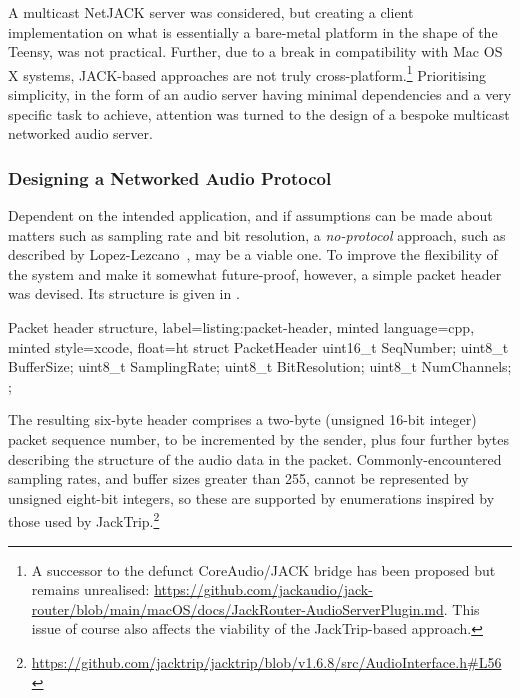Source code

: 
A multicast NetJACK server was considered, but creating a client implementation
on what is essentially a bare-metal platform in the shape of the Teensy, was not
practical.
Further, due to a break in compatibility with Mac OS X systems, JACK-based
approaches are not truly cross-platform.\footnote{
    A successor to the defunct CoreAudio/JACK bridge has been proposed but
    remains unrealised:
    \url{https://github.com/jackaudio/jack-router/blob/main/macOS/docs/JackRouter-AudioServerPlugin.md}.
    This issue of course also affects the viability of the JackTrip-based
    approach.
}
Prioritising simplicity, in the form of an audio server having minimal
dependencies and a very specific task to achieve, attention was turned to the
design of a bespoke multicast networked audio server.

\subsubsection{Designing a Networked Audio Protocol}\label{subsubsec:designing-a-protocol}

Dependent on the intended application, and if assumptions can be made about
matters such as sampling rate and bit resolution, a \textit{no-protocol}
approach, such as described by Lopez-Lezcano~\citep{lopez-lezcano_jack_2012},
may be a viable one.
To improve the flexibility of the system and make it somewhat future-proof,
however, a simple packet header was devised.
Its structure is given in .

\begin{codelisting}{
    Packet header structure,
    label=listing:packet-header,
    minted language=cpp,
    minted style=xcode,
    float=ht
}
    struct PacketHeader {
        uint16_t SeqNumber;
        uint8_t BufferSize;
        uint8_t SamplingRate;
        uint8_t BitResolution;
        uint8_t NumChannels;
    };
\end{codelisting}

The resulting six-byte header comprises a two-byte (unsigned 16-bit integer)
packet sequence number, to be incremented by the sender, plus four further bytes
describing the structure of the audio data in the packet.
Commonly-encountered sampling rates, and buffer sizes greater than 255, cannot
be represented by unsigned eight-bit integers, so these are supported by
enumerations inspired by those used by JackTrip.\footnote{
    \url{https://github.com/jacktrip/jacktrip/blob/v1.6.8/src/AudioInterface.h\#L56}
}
######
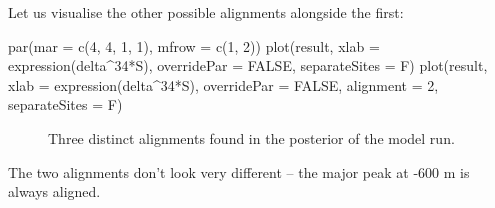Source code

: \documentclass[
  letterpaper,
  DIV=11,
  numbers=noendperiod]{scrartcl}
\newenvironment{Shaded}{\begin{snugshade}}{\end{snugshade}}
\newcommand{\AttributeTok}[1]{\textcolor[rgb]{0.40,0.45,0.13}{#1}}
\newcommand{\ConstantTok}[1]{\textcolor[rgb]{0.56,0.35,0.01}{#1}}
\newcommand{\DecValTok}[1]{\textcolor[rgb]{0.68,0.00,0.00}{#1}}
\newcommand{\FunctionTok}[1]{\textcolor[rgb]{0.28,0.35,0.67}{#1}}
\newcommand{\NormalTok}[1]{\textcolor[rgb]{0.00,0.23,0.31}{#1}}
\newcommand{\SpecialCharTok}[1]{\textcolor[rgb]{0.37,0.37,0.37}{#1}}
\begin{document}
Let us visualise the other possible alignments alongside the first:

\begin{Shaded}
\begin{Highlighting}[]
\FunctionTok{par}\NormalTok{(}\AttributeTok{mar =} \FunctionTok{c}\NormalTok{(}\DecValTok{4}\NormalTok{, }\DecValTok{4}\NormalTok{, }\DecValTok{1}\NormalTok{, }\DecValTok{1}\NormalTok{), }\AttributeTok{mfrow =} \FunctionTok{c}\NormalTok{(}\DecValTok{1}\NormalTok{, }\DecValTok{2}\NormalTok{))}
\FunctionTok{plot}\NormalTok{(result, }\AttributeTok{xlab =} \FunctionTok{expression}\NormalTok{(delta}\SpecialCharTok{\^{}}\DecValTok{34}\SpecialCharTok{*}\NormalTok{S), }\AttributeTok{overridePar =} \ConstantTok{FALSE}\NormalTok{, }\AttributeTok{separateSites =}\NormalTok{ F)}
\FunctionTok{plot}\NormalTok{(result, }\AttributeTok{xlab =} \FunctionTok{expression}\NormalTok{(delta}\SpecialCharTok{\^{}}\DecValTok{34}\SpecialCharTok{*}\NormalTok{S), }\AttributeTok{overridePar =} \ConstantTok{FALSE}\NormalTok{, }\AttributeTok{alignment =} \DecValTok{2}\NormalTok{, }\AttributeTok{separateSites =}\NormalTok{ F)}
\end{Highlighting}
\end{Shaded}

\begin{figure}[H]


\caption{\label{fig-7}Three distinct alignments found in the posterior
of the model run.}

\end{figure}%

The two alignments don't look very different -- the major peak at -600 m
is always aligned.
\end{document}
######
[WHAT IS NEEDED] Go through the listing and copy each line that includes the string "Shaded".

[EXPECTED ANSWER]
\newenvironment{Shaded}{\begin{snugshade}}{\end{snugshade}}
\begin{Shaded}
\end{Shaded}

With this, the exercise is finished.